Quarterly format (one page)
The quarterly scorecard is one page: header with partner name and tier, four metric cards (revenue / pipeline / capacity / retention) each with this quarter's number and trailing-four-quarter trend, a brief commentary section (2-3 sentences from the channel manager), and a forward action items section.
One page forces priority. The scorecard should be readable in 60 seconds and tell you within that time whether this partner is on track, ahead, or behind.
Annual format (the tier review)
The annual scorecard runs every January and drives tier movement. It includes all the quarterly metrics summed over 12 months, plus: tier eligibility analysis (does this partner meet current-tier thresholds, do they meet next-tier thresholds, do they meet demotion criteria), year-over-year growth comparison, and a written narrative of the partnership trajectory.
Tier decisions come out of the annual scorecard.
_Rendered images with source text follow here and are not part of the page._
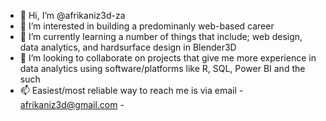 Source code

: - 👋 Hi, I’m @afrikaniz3d-za
- 👀 I’m interested in building a predominanly web-based career
- 🌱 I’m currently learning a number of things that include; web design, data analytics, and hardsurface design in Blender3D 
- 💞️ I’m looking to collaborate on projects that give me more experience in data analytics using software/platforms like R, SQL, Power BI and the such
- 📫 Easiest/most reliable way to reach me is via email - afrikaniz3d@gmail.com - 

<!---
afrikaniz3d-za/afrikaniz3d-za is a ✨ special ✨ repository because its `README.md` (this file) appears on your GitHub profile.
You can click the Preview link to take a look at your changes.
--->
Demotion is communicated privately with the scorecard as evidence; promotion is celebrated publicly.
What not to measure
Common vanity metrics to avoid on the scorecard: number of trainings attended (low signal), partner satisfaction scores from internal surveys (subject to selection bias), "engagement" metrics like portal logins (gameable), social media activity (irrelevant to revenue).
Every metric on the scorecard should have a direct connection to revenue, retention, or capacity. If it does not, it is decoration and dilutes attention from what matters.
Distributing the scorecard
The scorecard is shared with the partner before each QBR — ideally 5 business days in advance. The partner has time to prepare context, surface disagreements with the data, and bring proposed action items. Surprising a partner with their scorecard in the QBR meeting is poor practice and produces defensive conversations.
Internally, the scorecard is shared with the channel manager, VP channel, and (for Premier-tier partners) the executive sponsor. Wider internal distribution invites political dynamics and partner data should not be loose.